EXERCISE AIM: Which lines of the entries contain the word "Installation"? Please list them.

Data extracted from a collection
————————

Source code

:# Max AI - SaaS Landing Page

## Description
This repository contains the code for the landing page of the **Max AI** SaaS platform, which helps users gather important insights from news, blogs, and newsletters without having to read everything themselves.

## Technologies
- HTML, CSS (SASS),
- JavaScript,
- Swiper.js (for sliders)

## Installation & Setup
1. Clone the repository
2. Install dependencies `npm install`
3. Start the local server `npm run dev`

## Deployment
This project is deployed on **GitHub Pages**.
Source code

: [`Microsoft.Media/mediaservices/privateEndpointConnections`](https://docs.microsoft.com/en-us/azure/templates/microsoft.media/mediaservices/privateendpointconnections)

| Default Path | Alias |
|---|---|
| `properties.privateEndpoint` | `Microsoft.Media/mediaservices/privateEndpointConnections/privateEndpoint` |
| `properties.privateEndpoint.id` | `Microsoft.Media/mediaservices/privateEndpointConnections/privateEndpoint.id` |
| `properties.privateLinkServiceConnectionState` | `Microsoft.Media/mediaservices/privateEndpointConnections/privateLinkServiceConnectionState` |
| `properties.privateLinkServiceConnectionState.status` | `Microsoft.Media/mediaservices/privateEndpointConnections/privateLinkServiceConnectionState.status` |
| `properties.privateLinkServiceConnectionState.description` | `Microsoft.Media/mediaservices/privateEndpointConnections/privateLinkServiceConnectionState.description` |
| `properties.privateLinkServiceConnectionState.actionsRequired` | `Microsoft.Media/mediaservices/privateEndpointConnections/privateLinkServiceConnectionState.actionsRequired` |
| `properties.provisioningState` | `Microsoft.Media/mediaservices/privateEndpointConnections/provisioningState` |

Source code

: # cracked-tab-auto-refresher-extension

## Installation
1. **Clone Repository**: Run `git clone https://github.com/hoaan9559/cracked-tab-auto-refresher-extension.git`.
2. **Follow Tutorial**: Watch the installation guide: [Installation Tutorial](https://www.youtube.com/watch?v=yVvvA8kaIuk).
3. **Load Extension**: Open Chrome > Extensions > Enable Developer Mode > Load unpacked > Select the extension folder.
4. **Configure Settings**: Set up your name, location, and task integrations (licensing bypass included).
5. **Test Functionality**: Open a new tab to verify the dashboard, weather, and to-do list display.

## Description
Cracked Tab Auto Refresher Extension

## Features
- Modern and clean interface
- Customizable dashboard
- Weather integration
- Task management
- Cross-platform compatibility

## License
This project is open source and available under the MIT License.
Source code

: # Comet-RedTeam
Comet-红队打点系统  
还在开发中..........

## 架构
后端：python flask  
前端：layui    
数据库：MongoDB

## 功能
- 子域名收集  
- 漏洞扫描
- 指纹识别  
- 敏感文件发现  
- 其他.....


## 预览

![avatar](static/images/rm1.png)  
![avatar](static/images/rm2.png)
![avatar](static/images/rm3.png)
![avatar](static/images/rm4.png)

————————

EXERCISE SOLUTION:
## Installation & Setup
## Installation
2. **Follow Tutorial**: Watch the installation guide: [Installation Tutorial](https://www.youtube.com/watch?v=yVvvA8kaIuk).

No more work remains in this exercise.